Without limitation of the foregoing, upon the occurrence of an actual or deemed entry of an order for relief with respect to any Borrower under the Bankruptcy Code (Title 11 of the United States Code, as in effect from time to time), any obligation of Lender to make Advances shall automatically terminate, and the unpaid principal amount of the Loan outstanding and all interest and other amounts payable hereunder and under the other Loan Documents shall automatically become due and payable, in each case without further act of Lender.

 

Section 14. Remedies Cumulative. All of the rights and remedies of Lender under this Note and the other Loan Documents are cumulative of each other and of any and all other rights at law or in equity, and the exercise by Lender of any one or more of such rights and remedies shall not preclude the simultaneous or later exercise by Lender of any or all such other rights and remedies. No single or partial exercise of any right or remedy shall exhaust it or preclude any other or further exercise thereof, and every right and remedy may be exercised at any time and from time to time. No failure by Lender to exercise, nor delay in exercising, any right or remedy, including but not limited to the right to accelerate the maturity of this Note, shall operate as a waiver of such right or remedy or as a waiver of any Event of Default.
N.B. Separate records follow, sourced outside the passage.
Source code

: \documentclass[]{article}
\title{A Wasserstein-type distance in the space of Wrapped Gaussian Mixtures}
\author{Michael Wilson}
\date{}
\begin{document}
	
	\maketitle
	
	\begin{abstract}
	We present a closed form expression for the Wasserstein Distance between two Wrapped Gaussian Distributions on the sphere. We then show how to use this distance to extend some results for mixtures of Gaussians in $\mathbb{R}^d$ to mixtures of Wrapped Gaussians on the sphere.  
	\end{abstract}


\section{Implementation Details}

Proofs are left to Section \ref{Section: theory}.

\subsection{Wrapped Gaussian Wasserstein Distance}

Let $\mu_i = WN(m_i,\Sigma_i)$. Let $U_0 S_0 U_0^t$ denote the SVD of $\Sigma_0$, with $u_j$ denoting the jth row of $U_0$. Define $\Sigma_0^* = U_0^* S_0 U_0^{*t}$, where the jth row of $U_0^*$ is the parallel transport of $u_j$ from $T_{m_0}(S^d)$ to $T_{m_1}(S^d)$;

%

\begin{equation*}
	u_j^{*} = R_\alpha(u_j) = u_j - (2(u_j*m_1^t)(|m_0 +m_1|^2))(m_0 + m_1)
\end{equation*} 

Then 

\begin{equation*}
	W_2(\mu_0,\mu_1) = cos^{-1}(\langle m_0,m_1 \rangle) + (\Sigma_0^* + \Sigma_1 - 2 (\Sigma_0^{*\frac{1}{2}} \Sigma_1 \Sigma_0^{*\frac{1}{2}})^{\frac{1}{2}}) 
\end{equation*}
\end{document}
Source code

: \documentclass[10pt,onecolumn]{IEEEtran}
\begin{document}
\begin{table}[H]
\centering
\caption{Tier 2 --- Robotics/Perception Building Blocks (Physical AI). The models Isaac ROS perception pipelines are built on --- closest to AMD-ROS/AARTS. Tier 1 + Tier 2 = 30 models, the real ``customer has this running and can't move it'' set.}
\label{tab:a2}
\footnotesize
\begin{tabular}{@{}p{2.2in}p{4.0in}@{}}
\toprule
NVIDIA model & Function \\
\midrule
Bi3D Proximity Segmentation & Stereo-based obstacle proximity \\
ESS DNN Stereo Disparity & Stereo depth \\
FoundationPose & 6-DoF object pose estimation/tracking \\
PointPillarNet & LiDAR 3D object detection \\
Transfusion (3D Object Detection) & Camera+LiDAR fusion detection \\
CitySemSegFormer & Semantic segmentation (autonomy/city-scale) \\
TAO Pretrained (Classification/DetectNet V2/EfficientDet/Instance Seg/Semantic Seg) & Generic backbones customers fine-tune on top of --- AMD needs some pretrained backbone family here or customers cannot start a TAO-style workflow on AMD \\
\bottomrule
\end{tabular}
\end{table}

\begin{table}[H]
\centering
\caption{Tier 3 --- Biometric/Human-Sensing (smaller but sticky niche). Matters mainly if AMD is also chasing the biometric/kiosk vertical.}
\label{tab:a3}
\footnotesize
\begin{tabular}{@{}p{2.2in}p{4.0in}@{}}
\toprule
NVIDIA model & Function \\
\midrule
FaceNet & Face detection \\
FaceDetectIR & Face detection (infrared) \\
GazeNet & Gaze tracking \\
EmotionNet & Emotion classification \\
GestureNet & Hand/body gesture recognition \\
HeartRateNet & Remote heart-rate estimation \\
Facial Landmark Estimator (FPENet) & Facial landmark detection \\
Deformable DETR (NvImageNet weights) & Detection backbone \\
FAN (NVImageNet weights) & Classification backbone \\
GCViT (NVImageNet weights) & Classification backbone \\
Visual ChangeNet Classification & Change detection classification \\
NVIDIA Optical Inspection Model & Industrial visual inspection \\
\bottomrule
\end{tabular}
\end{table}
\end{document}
Without limiting the generality of the foregoing provisions, the acceptance by Lender from time to time of any payment under this Note which is past due or which is less than the payment in full of all amounts due and payable at the time of such payment, shall not (i) constitute a waiver of or impair or extinguish the right of Lender to accelerate the maturity of this Note or to exercise any other right or remedy under this Note and/or any other Loan Document at the time or at any subsequent time, or nullify any prior exercise of any such right or remedy, or (ii) constitute a waiver of the requirement of punctual payment and performance or a novation in any respect.

 

Section 15. Costs and Expenses of Enforcement. Borrowers agree to pay to Lender on demand all costs and expenses incurred by Lender in seeking to collect this Note or to enforce any of Lender's rights and remedies under the Loan Documents, including court costs and reasonable attorneys' fees and expenses, whether or not suit is filed hereon, or whether in connection with bankruptcy, insolvency or appeal.

 

Section 16. Service of Process.

 

(a)Borrowers hereby irrevocably designates and appoints Snell & Wilmer L.L.P., one Arizona Center, 400 E. Van Buren Street, Suite 1900, Phoenix, Arizona 85004, Attn: Jeffrey A. Scudder, as each Borrower's authorized agent to accept and acknowledge on each Borrower's behalf service of any and all process that may be served in any suit, action, or proceeding instituted in connection with this Note in any state or federal court sitting in the State of Washington. If such agent shall cease so to act, Borrowers shall irrevocably designate and appoint without delay another such agent in the State of Washington satisfactory to Lender and shall promptly deliver to Lender evidence in writing of such agent's acceptance of such appointment and its agreement that such appointment shall be irrevocable.

 

 

 

4

 

 

 

 

(b)Borrowers hereby consent to process being served in any suit, action, or proceeding instituted in connection with this Note by (a) the mailing of a copy thereof by certified mail, postage prepaid, return receipt requested, to Borrowers and (b) serving a copy thereof upon the agent hereinabove designated and appointed by Borrowers as each Borrower's agent for service of process. Borrowers irrevocably agree that such service shall be deemed to be service of process upon Borrowers in any such suit, action, or proceeding. Nothing in this Note shall affect the right of Lender to serve process in any manner otherwise permitted by law and nothing in this Note will limit the right of Lender otherwise to bring proceedings against the Borrowers or any Borrower in the courts of any jurisdiction or jurisdictions where Property is located.

 

Section 17. Heirs, Successors and Assigns. The terms of this Note and of the other Loan Documents shall bind and inure to the benefit of the heirs, devisees, representatives, successors and assigns of the parties. The foregoing sentence shall not be construed to permit Borrowers to assign the Loan except as otherwise permitted under the Loan Documents.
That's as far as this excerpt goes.